BELFAST, (Reuters) – Northern Ireland police released Gerry Adams from custody yesterday and the Sinn Fein leader sought to calm fears that his four-day detention could destabilise the British province by pledging his support to the peace process.
Police arrested Adams on Wednesday over the 1972 murder of Jean McConville, a killing he repeated that he was “innocent of any part” in. His detention had raised tensions among Northern Ireland’s power-sharing government and its fragile peace.
After Sinn Fein pointed the finger at “dark forces” in the police service and their Protestant partners in government accused it of a “thuggish attempt” at blackmail, a calm Adams toned down the rhetoric and said he supported the police.
“My resolve remains as strong as ever, that is to build the peace, not to let this put us off. It’s our future. The past is the past,” Adams told a news conference attended by about 150 cheering supporters in a hotel in west Belfast.

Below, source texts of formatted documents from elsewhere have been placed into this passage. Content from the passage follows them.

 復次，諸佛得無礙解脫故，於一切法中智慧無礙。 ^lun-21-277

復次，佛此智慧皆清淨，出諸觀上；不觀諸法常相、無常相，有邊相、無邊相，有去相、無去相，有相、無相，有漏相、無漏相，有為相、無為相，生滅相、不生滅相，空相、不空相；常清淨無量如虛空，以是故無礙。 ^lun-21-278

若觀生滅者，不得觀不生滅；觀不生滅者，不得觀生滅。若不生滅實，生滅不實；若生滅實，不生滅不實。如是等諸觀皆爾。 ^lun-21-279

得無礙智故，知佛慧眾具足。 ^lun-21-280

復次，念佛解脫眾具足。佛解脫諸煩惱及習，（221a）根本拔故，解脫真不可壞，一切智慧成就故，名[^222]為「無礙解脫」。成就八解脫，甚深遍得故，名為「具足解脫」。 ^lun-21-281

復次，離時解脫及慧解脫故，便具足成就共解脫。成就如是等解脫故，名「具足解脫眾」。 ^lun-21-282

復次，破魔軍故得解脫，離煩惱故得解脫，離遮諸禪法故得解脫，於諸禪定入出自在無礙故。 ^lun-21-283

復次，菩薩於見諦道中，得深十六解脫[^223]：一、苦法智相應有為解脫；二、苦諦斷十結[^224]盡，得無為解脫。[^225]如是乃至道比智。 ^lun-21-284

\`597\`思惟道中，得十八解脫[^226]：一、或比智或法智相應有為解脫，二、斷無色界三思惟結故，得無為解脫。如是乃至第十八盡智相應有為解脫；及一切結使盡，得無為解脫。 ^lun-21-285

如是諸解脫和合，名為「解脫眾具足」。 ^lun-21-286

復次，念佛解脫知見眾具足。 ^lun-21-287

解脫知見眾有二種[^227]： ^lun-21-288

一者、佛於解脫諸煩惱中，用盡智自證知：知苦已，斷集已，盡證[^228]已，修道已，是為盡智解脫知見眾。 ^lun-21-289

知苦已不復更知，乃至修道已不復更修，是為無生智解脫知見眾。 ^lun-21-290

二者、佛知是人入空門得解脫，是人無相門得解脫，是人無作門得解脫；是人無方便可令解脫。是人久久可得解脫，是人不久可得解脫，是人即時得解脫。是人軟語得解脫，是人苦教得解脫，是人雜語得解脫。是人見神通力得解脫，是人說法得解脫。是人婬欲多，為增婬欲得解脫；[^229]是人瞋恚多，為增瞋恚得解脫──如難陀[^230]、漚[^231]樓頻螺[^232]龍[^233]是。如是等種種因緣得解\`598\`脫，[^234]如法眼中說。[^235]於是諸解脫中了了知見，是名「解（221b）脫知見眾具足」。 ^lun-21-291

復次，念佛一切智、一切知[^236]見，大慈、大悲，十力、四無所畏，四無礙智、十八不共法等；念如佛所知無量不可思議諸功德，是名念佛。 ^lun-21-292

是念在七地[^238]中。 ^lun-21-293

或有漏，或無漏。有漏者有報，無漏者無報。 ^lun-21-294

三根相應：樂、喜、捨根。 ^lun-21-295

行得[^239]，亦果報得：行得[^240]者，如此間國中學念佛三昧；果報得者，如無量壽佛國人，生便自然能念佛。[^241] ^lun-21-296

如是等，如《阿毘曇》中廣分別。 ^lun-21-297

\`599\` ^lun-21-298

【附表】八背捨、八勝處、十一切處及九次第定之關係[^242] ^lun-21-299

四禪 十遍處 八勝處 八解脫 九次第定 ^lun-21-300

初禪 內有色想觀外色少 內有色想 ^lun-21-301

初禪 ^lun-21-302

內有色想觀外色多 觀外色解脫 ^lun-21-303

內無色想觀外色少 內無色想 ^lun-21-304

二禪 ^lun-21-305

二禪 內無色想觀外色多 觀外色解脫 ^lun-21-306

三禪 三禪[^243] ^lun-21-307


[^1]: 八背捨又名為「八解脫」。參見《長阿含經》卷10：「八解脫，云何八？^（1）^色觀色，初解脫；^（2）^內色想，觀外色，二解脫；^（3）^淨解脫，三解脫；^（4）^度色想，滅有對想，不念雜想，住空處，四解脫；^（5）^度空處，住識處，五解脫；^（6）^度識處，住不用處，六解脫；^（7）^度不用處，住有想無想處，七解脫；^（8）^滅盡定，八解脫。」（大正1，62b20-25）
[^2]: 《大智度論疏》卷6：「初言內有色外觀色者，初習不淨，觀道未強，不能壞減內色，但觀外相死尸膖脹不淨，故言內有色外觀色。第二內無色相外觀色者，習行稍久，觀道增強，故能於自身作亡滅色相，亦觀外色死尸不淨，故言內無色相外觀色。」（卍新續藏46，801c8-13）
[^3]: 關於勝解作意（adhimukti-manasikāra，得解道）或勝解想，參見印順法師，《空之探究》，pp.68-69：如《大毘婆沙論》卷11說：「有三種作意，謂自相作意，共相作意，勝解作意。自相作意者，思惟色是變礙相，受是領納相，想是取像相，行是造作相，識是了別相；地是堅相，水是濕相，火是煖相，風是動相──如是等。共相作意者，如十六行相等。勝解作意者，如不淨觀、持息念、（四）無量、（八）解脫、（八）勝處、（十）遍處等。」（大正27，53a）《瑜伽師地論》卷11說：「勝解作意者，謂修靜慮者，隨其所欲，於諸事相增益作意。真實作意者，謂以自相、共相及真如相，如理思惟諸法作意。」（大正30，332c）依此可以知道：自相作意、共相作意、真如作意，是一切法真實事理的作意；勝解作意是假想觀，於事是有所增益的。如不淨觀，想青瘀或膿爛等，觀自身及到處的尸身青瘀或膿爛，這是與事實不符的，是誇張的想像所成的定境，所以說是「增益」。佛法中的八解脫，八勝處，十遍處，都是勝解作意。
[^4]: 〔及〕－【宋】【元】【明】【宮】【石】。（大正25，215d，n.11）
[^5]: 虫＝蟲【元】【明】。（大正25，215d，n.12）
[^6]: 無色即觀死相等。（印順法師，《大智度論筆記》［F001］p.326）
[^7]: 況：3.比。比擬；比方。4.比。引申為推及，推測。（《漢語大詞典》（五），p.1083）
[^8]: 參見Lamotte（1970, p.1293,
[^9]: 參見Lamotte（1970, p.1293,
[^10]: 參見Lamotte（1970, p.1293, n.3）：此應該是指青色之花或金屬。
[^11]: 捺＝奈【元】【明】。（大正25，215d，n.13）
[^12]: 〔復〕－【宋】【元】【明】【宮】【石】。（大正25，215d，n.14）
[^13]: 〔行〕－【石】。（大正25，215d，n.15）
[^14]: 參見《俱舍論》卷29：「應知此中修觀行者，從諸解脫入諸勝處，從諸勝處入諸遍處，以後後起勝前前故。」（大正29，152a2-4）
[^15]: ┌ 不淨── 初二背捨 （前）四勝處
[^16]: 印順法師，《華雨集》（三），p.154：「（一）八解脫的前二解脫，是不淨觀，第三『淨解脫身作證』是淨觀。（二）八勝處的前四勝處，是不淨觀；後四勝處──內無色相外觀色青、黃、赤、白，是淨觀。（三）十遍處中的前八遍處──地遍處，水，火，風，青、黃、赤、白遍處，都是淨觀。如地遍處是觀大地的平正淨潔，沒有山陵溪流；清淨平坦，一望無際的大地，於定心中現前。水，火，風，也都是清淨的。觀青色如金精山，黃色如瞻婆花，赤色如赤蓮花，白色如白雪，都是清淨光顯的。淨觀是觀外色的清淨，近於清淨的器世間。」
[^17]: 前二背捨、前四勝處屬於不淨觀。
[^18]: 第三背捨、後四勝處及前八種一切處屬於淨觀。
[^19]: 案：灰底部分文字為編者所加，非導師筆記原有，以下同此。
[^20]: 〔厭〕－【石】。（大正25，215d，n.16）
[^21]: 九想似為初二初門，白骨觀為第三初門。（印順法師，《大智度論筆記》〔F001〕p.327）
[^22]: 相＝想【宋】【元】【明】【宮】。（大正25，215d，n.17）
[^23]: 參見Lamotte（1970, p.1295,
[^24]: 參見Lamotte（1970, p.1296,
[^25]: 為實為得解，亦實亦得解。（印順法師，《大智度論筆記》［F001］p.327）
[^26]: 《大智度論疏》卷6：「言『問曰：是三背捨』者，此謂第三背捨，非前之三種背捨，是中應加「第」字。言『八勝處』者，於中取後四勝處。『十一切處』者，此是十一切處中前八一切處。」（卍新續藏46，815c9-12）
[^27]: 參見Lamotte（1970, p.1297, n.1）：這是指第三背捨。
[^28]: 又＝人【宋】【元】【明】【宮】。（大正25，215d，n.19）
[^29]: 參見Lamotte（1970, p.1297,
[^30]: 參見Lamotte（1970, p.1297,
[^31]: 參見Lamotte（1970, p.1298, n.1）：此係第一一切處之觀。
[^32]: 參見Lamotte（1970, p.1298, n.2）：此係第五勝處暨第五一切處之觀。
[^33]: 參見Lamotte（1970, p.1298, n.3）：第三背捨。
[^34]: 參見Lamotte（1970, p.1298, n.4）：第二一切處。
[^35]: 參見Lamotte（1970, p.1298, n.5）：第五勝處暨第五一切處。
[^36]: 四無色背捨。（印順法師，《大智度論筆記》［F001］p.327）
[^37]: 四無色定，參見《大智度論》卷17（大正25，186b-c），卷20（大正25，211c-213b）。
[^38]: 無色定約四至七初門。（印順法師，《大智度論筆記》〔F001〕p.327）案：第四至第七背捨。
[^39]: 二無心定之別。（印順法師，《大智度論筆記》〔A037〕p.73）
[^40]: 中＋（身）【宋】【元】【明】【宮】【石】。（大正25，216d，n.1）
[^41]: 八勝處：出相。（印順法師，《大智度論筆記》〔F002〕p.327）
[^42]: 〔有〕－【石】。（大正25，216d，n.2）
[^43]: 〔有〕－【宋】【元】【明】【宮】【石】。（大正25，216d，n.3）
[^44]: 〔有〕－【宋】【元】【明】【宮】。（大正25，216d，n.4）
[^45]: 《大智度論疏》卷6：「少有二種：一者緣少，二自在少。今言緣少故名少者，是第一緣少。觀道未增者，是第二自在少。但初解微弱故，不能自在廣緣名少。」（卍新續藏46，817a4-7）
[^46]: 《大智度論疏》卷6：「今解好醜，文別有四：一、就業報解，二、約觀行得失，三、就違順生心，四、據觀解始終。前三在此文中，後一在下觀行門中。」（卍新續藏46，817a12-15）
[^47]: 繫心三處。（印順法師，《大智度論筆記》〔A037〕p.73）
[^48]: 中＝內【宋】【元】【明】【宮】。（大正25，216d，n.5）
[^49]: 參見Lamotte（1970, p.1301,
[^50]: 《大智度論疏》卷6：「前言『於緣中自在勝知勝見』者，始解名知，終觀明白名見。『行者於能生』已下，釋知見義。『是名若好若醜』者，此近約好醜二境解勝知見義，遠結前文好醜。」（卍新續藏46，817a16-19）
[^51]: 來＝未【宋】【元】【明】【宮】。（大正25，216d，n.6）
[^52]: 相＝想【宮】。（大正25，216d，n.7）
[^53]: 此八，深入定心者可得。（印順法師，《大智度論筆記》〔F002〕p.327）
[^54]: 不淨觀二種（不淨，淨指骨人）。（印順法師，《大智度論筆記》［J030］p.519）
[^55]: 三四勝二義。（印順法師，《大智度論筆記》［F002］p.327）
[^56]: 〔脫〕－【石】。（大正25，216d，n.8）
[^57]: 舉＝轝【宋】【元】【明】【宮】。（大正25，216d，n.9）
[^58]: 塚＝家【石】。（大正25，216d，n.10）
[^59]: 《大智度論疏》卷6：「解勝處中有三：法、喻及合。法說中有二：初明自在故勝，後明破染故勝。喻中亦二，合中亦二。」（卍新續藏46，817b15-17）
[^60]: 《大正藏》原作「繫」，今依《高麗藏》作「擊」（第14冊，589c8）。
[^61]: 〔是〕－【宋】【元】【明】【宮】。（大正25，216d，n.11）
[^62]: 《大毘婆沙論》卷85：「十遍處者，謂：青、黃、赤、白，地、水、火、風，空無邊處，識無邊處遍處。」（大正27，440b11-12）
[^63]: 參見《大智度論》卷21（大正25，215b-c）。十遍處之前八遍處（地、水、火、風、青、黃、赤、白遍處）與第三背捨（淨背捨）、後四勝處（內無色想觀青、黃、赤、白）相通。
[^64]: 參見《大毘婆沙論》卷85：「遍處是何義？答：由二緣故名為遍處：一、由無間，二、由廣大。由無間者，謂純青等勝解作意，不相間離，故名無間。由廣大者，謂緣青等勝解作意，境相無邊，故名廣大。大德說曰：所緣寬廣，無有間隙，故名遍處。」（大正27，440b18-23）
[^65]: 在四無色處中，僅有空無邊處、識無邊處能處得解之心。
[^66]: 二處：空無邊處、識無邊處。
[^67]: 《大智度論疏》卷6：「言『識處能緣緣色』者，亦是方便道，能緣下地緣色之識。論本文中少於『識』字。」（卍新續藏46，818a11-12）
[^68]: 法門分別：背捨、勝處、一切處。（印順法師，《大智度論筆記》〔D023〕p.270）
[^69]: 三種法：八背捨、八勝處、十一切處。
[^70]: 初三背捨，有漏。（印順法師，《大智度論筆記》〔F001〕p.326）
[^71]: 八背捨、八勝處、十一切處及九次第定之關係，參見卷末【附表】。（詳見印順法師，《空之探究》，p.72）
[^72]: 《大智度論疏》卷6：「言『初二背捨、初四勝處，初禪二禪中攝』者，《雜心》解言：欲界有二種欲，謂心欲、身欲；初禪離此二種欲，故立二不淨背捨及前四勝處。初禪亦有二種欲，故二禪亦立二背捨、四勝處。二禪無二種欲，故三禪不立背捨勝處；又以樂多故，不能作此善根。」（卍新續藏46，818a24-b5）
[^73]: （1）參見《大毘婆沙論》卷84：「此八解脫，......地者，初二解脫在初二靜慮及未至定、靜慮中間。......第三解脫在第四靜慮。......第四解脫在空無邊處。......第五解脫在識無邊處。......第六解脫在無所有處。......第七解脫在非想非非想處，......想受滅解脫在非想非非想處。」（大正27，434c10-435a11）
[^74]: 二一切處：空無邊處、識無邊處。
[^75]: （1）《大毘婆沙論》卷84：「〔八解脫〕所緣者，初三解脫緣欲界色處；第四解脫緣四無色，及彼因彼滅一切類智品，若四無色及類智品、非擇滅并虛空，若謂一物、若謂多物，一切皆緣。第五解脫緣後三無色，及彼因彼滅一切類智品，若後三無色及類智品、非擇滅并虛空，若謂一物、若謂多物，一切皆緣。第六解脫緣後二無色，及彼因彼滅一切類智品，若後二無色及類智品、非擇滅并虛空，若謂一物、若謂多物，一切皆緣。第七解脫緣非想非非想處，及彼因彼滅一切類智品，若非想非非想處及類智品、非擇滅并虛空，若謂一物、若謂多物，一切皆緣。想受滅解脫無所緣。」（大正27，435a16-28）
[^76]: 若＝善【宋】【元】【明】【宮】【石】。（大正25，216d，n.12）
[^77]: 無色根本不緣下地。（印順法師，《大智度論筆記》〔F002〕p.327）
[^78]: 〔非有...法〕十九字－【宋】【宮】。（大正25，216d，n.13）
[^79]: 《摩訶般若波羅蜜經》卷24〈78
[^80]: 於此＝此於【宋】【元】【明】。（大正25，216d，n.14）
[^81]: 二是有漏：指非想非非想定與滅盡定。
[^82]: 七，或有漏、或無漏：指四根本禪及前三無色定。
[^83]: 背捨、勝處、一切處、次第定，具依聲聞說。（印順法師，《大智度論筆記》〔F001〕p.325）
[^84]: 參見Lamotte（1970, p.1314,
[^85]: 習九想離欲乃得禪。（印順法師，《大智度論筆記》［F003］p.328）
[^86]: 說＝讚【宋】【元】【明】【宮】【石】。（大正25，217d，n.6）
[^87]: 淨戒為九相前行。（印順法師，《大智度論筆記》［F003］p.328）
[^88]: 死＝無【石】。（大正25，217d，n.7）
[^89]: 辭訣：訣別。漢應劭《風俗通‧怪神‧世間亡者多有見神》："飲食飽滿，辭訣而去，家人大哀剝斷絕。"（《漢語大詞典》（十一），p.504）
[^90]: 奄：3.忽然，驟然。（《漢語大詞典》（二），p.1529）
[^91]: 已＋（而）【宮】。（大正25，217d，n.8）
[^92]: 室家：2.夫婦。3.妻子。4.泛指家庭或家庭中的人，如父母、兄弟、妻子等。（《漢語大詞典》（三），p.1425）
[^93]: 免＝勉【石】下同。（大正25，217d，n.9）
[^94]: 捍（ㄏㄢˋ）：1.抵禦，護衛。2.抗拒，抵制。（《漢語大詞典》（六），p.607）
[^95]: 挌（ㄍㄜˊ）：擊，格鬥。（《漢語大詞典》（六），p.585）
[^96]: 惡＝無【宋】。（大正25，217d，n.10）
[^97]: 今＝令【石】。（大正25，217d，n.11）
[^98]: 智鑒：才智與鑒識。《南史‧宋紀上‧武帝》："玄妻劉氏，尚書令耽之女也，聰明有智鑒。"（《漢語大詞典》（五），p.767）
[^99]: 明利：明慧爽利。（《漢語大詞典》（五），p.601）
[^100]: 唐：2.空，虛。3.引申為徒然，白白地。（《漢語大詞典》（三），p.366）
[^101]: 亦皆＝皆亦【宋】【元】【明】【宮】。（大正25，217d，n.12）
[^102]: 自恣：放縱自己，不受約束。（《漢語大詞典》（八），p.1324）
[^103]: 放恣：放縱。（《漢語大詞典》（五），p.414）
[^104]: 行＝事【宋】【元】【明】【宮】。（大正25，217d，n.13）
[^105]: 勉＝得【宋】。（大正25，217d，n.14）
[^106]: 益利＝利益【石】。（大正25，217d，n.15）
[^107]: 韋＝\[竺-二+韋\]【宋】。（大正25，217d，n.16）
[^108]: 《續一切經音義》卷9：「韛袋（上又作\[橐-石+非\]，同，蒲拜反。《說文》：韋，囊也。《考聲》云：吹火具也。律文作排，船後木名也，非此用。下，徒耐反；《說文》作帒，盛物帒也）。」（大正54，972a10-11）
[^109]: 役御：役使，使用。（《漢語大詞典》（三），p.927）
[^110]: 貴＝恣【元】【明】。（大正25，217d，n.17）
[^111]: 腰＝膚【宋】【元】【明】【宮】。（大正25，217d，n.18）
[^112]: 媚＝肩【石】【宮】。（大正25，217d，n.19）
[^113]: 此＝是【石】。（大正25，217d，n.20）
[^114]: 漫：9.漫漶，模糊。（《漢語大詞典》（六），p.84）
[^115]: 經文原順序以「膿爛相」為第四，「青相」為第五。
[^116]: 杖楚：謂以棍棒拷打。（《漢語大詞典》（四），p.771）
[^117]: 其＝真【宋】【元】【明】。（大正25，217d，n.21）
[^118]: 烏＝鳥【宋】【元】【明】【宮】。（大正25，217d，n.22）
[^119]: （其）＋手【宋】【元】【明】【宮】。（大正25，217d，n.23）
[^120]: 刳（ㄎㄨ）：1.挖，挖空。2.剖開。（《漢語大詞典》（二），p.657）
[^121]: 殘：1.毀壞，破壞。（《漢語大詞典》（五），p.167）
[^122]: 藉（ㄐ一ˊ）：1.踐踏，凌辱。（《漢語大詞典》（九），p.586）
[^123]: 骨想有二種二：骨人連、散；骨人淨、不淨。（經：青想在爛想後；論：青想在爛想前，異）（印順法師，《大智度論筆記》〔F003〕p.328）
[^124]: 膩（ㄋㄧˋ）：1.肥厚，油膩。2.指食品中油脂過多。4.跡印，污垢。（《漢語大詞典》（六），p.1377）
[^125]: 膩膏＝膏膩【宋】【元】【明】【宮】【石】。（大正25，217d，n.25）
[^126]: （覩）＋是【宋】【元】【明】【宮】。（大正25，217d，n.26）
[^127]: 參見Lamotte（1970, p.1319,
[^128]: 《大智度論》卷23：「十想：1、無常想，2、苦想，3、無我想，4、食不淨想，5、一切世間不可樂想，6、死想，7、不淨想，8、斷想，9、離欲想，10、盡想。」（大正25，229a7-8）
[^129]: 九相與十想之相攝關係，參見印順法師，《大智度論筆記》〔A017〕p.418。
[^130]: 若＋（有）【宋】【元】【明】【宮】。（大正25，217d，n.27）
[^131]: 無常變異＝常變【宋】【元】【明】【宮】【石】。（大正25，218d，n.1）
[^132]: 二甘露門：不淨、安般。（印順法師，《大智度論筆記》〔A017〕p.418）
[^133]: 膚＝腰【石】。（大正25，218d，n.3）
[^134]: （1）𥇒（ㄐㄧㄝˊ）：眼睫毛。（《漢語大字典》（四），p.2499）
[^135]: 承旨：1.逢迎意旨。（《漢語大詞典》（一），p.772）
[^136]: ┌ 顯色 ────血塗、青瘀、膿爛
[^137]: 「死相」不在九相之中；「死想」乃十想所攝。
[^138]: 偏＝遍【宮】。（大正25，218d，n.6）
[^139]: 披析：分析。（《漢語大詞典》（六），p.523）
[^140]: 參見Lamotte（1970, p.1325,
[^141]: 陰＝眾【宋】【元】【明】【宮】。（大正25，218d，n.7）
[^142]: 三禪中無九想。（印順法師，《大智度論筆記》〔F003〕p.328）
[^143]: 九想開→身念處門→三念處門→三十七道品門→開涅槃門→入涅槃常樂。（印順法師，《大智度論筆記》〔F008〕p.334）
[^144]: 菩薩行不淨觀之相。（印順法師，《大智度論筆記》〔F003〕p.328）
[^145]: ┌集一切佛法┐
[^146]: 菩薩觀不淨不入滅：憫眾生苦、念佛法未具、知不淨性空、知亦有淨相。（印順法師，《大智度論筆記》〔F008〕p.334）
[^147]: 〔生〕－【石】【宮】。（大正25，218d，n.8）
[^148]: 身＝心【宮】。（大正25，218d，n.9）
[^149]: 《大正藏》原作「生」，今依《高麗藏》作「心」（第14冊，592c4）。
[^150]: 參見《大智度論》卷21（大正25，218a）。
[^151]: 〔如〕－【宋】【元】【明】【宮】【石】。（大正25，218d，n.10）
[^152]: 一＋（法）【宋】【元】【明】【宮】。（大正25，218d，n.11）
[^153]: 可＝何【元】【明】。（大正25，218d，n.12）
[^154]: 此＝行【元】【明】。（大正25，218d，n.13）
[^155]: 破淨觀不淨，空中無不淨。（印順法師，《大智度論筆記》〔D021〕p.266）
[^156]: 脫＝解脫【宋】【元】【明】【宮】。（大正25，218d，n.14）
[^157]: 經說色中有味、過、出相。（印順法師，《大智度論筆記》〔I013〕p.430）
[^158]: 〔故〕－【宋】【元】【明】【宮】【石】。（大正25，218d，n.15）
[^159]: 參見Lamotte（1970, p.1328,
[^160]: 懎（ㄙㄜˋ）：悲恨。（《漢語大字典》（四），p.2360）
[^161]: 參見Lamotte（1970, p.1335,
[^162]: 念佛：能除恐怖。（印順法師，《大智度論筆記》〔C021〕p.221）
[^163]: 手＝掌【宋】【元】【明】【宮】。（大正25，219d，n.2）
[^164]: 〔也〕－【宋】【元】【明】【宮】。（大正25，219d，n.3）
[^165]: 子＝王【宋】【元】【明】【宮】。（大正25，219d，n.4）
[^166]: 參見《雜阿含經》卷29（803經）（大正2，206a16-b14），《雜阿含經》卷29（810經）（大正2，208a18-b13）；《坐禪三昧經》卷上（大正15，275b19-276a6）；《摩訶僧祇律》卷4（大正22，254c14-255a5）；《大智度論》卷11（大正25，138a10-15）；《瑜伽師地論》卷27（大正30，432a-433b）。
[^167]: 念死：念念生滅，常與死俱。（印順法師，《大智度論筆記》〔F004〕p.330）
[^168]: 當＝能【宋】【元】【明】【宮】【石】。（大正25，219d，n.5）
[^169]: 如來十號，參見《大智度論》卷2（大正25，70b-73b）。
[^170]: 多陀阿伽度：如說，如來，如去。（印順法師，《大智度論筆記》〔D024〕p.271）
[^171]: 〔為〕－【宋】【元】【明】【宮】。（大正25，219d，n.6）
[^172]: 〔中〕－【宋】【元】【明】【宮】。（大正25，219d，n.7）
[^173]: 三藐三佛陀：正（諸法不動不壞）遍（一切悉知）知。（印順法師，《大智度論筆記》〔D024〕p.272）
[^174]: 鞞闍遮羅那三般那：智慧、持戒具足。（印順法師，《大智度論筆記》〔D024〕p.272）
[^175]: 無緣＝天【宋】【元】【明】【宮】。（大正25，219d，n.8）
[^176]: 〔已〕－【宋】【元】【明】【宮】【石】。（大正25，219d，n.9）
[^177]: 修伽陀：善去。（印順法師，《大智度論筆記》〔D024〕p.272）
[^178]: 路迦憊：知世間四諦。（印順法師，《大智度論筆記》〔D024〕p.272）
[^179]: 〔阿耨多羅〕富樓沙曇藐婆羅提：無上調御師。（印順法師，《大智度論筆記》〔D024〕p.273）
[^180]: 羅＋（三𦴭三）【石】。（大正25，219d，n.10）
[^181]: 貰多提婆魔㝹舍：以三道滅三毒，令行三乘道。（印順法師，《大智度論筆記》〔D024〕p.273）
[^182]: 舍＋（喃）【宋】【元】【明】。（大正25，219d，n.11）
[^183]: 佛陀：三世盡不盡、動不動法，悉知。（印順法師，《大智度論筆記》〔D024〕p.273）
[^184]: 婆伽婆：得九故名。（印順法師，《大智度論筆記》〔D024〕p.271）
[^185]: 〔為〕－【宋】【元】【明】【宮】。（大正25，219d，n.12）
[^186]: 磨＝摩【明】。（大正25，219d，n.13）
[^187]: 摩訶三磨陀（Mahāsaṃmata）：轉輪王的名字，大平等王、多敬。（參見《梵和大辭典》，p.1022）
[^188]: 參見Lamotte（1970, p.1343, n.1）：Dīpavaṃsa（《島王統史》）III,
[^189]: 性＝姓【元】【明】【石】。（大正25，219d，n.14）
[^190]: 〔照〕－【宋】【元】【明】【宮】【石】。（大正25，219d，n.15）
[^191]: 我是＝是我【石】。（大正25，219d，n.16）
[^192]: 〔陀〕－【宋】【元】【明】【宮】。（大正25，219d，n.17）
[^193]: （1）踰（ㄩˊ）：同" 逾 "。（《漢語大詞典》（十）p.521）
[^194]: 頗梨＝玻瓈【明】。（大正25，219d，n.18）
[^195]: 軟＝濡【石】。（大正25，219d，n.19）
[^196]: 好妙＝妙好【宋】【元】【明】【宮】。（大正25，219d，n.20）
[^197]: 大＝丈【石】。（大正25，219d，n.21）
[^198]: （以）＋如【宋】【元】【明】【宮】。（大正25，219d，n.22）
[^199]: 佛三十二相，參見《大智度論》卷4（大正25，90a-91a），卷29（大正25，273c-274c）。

“The old guard which is against change, whether it is in the PSNI (Police Service of Northern Ireland) leadership, within elements of Unionism or the far fringes of self-proclaimed, pseudo-republicans, they can’t win.”
“I’m an Irish republican. I want to live in a peaceful Ireland. I’ve never dissociated myself from the IRA and I never will, but I am glad that I and others have created a peaceful and democratic way forward for everyone. The IRA is gone, finished.”
Adams’ arrest over the killing of McConville was among the most significant in Northern Ireland since a 1998 peace deal ended decades of tit-for-tat killings by Irish Catholic nationalists and mostly Protestant pro-British loyalists.